§ Task prompt
Your response should consist of the entire listing, transcribed exactly, with every image left out.

§ Recorded data
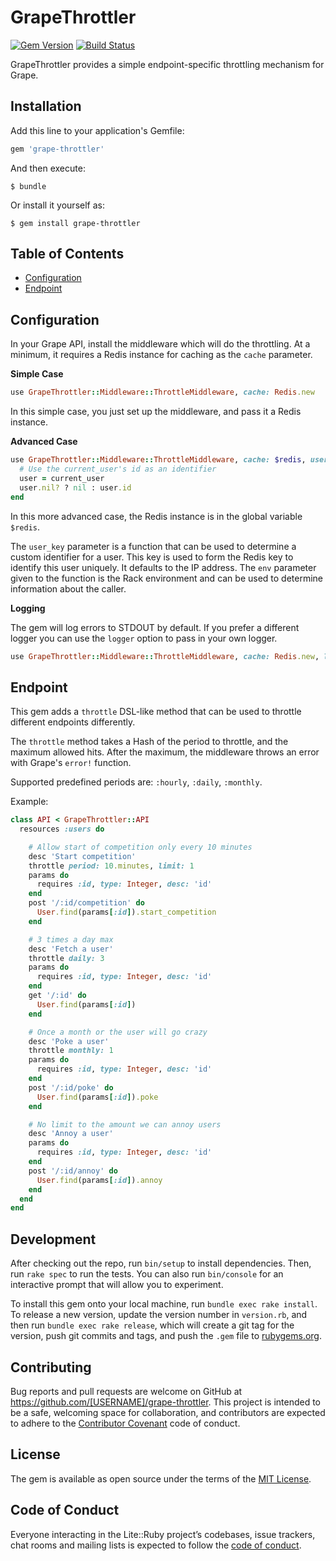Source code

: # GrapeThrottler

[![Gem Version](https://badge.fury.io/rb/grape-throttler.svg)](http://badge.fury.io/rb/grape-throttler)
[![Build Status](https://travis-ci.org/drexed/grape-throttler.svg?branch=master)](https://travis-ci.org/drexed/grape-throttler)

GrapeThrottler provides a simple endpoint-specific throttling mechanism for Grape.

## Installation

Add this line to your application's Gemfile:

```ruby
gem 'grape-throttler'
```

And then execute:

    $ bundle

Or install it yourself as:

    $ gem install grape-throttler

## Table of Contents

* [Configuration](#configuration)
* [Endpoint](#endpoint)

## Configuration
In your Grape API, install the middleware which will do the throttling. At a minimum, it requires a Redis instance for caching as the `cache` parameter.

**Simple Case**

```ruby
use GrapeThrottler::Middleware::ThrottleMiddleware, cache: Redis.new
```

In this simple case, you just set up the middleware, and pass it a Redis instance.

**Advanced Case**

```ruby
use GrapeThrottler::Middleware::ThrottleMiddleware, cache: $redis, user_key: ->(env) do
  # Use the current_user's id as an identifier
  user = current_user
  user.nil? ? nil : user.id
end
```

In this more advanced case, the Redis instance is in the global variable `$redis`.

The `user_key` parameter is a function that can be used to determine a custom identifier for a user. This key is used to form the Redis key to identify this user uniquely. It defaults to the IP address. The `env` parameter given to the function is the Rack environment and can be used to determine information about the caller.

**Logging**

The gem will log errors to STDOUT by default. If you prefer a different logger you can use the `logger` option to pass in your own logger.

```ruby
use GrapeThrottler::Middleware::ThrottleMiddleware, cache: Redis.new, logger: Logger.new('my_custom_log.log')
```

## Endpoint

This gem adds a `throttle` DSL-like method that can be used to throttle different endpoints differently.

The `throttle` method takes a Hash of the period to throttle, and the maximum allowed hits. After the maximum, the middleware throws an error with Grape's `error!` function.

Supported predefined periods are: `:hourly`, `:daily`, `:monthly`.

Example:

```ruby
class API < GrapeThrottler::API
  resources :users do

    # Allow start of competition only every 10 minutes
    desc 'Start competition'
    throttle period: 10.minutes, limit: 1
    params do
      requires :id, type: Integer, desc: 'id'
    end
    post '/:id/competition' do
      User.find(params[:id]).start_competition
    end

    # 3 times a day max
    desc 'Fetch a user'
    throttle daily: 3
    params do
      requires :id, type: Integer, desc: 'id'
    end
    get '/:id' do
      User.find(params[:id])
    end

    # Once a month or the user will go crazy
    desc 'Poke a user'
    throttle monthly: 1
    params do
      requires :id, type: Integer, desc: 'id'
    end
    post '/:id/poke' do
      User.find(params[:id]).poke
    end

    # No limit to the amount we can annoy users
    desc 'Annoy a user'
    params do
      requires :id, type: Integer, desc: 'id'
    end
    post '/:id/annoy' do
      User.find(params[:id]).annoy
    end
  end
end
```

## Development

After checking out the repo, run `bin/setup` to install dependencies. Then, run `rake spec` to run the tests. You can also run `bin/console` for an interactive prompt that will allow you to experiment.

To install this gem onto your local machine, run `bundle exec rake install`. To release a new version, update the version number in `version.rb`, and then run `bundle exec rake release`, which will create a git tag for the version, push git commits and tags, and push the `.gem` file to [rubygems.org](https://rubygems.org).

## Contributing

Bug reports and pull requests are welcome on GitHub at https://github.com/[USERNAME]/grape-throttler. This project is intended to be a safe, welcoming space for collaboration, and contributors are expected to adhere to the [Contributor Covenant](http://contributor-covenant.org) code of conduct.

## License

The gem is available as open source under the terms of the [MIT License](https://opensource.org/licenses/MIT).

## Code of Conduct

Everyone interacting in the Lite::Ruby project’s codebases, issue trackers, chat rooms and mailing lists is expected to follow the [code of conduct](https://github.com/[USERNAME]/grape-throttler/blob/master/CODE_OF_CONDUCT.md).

§ Completed task
Source code

: # GrapeThrottler

[![Gem Version](https://badge.fury.io/rb/grape-throttler.svg)](http://badge.fury.io/rb/grape-throttler)
[![Build Status](https://travis-ci.org/drexed/grape-throttler.svg?branch=master)](https://travis-ci.org/drexed/grape-throttler)

GrapeThrottler provides a simple endpoint-specific throttling mechanism for Grape.

## Installation

Add this line to your application's Gemfile:

```ruby
gem 'grape-throttler'
```

And then execute:

    $ bundle

Or install it yourself as:

    $ gem install grape-throttler

## Table of Contents

* [Configuration](#configuration)
* [Endpoint](#endpoint)

## Configuration
In your Grape API, install the middleware which will do the throttling. At a minimum, it requires a Redis instance for caching as the `cache` parameter.

**Simple Case**

```ruby
use GrapeThrottler::Middleware::ThrottleMiddleware, cache: Redis.new
```

In this simple case, you just set up the middleware, and pass it a Redis instance.

**Advanced Case**

```ruby
use GrapeThrottler::Middleware::ThrottleMiddleware, cache: $redis, user_key: ->(env) do
  # Use the current_user's id as an identifier
  user = current_user
  user.nil? ? nil : user.id
end
```

In this more advanced case, the Redis instance is in the global variable `$redis`.

The `user_key` parameter is a function that can be used to determine a custom identifier for a user. This key is used to form the Redis key to identify this user uniquely. It defaults to the IP address. The `env` parameter given to the function is the Rack environment and can be used to determine information about the caller.

**Logging**

The gem will log errors to STDOUT by default. If you prefer a different logger you can use the `logger` option to pass in your own logger.

```ruby
use GrapeThrottler::Middleware::ThrottleMiddleware, cache: Redis.new, logger: Logger.new('my_custom_log.log')
```

## Endpoint

This gem adds a `throttle` DSL-like method that can be used to throttle different endpoints differently.

The `throttle` method takes a Hash of the period to throttle, and the maximum allowed hits. After the maximum, the middleware throws an error with Grape's `error!` function.

Supported predefined periods are: `:hourly`, `:daily`, `:monthly`.

Example:

```ruby
class API < GrapeThrottler::API
  resources :users do

    # Allow start of competition only every 10 minutes
    desc 'Start competition'
    throttle period: 10.minutes, limit: 1
    params do
      requires :id, type: Integer, desc: 'id'
    end
    post '/:id/competition' do
      User.find(params[:id]).start_competition
    end

    # 3 times a day max
    desc 'Fetch a user'
    throttle daily: 3
    params do
      requires :id, type: Integer, desc: 'id'
    end
    get '/:id' do
      User.find(params[:id])
    end

    # Once a month or the user will go crazy
    desc 'Poke a user'
    throttle monthly: 1
    params do
      requires :id, type: Integer, desc: 'id'
    end
    post '/:id/poke' do
      User.find(params[:id]).poke
    end

    # No limit to the amount we can annoy users
    desc 'Annoy a user'
    params do
      requires :id, type: Integer, desc: 'id'
    end
    post '/:id/annoy' do
      User.find(params[:id]).annoy
    end
  end
end
```

## Development

After checking out the repo, run `bin/setup` to install dependencies. Then, run `rake spec` to run the tests. You can also run `bin/console` for an interactive prompt that will allow you to experiment.

To install this gem onto your local machine, run `bundle exec rake install`. To release a new version, update the version number in `version.rb`, and then run `bundle exec rake release`, which will create a git tag for the version, push git commits and tags, and push the `.gem` file to [rubygems.org](https://rubygems.org).

## Contributing

Bug reports and pull requests are welcome on GitHub at https://github.com/[USERNAME]/grape-throttler. This project is intended to be a safe, welcoming space for collaboration, and contributors are expected to adhere to the [Contributor Covenant](http://contributor-covenant.org) code of conduct.

## License

The gem is available as open source under the terms of the [MIT License](https://opensource.org/licenses/MIT).

## Code of Conduct

Everyone interacting in the Lite::Ruby project’s codebases, issue trackers, chat rooms and mailing lists is expected to follow the [code of conduct](https://github.com/[USERNAME]/grape-throttler/blob/master/CODE_OF_CONDUCT.md).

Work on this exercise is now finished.